By merging SEER-Medicare data, we created a unique technique to find prognostic and chemopredictive biomarkers with the potential to be used in large patient populations to fill this gap [221]. The SEER database is a compilation of registration information from specific geographic areas, which account for around 26% of the U.S. population [222]. Without additional natural language processing, the linked SEER-Medicare data are adequately annotated and prepared for computational analysis. A previous study identified chemopredictive genes by correlating mRNA expression profiles in solid tumors in the advanced cancer stage of a Serial Analysis of Gene Expression (SAGE) database with patient survival in SEER data [223]. In our previous study, a novel tumor progression indicator, combining AJCC cancer staging [224] T, N, and M factors with tumor grade was used to correlate miRNA expression in a lung squamous cell carcinoma (LUSC) patient cohort with SEER-medicare LUSC patient outcomes receiving different treatments. The identified chemopredictive miRNAs were then validated with extensive pubic data and our collected patient cohorts. Our study revealed miRNA-mediated transcriptional networks in NSCLC proliferation and progression using CRISPR-Cas9/RNAi screening data [221]. Our findings show that, in the absence of novel cohorts with tens of thousands of patients who have matched clinical outcomes and genome-scale transcriptomic profiles, extrapolation of miRNA expression from smaller cohorts to larger population-based data can serve as an additional confirmatory tool based on similarities in tumor progression. This method, in conjunction with stringent external validation, can discover prognostic and predictive biomarkers with concordant expression patterns in tumor development in sizable patient populations.

7. Recommendations

Multi-omics network analysis of bulk tumors and single cells can help understand molecular mechanisms in multi-dimensional tumor immune microenvironments for the identification of clinically relevant biomarkers and effective therapeutic targets.
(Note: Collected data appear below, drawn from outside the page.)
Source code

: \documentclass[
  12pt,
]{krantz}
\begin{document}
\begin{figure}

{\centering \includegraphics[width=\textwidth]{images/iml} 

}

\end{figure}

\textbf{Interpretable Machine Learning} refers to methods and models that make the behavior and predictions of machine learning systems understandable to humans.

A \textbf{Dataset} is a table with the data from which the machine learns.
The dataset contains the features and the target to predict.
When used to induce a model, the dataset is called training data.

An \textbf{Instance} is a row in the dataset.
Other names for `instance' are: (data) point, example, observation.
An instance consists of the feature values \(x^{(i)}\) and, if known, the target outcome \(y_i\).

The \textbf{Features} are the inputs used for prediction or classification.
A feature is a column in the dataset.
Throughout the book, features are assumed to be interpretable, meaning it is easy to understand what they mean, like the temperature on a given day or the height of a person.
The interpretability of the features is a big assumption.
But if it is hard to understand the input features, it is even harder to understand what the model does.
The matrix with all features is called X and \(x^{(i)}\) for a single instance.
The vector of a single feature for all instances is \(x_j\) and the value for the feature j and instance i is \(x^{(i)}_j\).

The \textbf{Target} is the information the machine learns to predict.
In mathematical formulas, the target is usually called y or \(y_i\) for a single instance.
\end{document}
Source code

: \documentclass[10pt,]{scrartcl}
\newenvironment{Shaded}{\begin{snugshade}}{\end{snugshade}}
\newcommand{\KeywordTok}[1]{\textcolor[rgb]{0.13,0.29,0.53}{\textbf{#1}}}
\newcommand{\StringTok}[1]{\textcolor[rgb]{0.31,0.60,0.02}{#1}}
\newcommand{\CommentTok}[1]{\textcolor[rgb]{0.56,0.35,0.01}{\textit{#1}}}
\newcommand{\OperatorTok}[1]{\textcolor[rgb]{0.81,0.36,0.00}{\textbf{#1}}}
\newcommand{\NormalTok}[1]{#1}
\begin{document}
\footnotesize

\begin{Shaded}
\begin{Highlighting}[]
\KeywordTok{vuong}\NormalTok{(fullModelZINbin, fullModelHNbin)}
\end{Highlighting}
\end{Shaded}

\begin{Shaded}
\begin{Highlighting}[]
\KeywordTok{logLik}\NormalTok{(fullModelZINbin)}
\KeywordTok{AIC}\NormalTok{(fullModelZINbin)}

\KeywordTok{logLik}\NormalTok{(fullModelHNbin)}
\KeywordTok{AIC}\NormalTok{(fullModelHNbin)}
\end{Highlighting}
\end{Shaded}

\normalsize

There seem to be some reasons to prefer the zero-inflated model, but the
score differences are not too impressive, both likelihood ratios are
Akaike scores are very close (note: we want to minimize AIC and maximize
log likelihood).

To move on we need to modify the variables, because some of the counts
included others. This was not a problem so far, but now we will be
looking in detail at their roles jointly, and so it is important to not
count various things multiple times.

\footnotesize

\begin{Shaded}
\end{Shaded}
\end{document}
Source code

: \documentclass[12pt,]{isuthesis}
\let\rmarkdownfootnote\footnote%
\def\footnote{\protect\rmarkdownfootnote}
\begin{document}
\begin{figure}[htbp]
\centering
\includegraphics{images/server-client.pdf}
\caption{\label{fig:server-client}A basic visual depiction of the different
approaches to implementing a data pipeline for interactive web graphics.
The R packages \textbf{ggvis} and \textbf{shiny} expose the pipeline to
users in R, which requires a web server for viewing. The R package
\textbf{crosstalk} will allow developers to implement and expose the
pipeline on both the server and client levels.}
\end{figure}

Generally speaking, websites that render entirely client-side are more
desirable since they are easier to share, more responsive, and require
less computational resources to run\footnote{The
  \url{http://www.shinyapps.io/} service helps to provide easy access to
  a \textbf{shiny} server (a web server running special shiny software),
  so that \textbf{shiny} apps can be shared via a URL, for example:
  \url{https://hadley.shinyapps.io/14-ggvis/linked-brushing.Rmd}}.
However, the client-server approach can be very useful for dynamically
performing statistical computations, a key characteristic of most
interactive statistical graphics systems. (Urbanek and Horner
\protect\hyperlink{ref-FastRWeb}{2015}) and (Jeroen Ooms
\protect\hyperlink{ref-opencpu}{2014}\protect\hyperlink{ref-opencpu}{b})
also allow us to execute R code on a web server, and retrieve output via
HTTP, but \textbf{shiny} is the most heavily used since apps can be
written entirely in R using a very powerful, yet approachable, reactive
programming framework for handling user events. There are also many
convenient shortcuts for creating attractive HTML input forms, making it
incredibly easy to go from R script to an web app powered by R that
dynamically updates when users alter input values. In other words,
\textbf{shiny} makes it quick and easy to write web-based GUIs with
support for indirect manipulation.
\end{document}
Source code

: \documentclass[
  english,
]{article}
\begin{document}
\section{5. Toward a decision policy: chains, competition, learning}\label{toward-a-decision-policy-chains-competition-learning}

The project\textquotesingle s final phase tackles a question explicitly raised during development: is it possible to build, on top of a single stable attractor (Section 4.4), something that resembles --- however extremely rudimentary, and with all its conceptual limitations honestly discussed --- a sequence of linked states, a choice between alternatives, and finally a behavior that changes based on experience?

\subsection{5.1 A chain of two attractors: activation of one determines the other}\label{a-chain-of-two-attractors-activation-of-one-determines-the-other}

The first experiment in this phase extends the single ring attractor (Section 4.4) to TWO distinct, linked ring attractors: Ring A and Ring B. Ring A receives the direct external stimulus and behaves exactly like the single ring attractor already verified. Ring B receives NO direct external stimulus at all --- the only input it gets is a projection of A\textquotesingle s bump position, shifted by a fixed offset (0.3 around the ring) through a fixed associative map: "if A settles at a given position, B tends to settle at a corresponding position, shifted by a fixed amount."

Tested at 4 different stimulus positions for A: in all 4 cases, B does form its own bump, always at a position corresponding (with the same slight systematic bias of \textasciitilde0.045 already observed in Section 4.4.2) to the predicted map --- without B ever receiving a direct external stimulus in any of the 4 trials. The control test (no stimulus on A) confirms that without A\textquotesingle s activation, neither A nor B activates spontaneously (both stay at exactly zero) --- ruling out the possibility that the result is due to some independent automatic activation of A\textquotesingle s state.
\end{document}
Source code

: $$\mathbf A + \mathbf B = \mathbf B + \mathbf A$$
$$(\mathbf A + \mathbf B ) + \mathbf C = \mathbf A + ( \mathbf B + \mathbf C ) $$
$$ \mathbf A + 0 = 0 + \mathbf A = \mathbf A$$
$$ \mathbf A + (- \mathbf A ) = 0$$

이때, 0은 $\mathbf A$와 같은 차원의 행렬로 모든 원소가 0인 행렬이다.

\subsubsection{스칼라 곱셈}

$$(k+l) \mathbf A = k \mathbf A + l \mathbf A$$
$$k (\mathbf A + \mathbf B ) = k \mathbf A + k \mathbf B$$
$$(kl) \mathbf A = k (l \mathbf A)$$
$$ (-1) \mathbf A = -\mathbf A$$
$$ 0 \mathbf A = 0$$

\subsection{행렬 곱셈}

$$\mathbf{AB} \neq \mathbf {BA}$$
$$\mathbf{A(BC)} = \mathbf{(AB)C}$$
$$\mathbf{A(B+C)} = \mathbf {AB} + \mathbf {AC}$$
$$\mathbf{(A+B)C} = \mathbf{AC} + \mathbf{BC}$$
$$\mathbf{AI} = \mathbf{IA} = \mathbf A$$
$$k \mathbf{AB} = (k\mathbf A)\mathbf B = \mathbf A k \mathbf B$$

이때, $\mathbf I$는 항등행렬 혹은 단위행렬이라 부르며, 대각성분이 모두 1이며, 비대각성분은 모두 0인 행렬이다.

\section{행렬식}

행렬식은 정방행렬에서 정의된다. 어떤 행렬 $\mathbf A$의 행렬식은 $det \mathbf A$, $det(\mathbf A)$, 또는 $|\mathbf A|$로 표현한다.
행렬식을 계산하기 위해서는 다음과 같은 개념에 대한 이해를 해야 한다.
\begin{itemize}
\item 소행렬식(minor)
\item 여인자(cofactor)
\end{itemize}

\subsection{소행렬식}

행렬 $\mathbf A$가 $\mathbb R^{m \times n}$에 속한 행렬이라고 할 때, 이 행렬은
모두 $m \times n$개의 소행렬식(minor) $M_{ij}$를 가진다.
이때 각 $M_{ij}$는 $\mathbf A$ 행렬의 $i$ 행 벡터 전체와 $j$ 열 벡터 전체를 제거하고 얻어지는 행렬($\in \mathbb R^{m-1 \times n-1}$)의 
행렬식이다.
The increasing amount of data generated with various high-throughput platforms can accelerate scientific discovery, and meanwhile, pose a challenge in harmonization and computation. To integrate genomic data such as CNV and SV generated from different sources, the genome assembly version in each dataset should be converted to hg38. To define the regulation of gene and protein expression, a set of housekeeping genes with stable expression in the studied tissue type should be used for data normalization. To construct genome-scale multi-omics regulatory networks, our Prediction Logic Boolean Implication Networks (PLBINs) have advantages over other methods in terms of computational efficiency, scalability, and accuracy [48,61,64,74]. Our recent study shows that graph theory network centralities can be used for the prioritization of biomarkers and therapeutic targets [218]. Eigenvector centrality, degree centrality, and closeness centrality are top-ranked metrics regarding time complexity and performance. Finally, multi-omic biomarkers should be integrated with patient clinical, pathological, demographic, and comorbid factors for optimal treatment selection. Our approach to integrating multi-omic profiles with large-scale patient EMRs such as the SEER-Medicare cancer registry [221] can identify biomarkers with consistent expression patterns in tumor progression, with potential prognostic and predictive implications in large patient populations. Our methodologies form a conceptually innovative framework encompassing various available information from research laboratories to healthcare systems for the discovery of biomarkers and therapeutic targets, including new and repositioning drugs, ultimately improving cancer patient survival outcomes.

8. Patents

The artificial intelligence methodology using Boolean implication networks based on prediction logic for drug discovery was filed under PCT/US22/75136.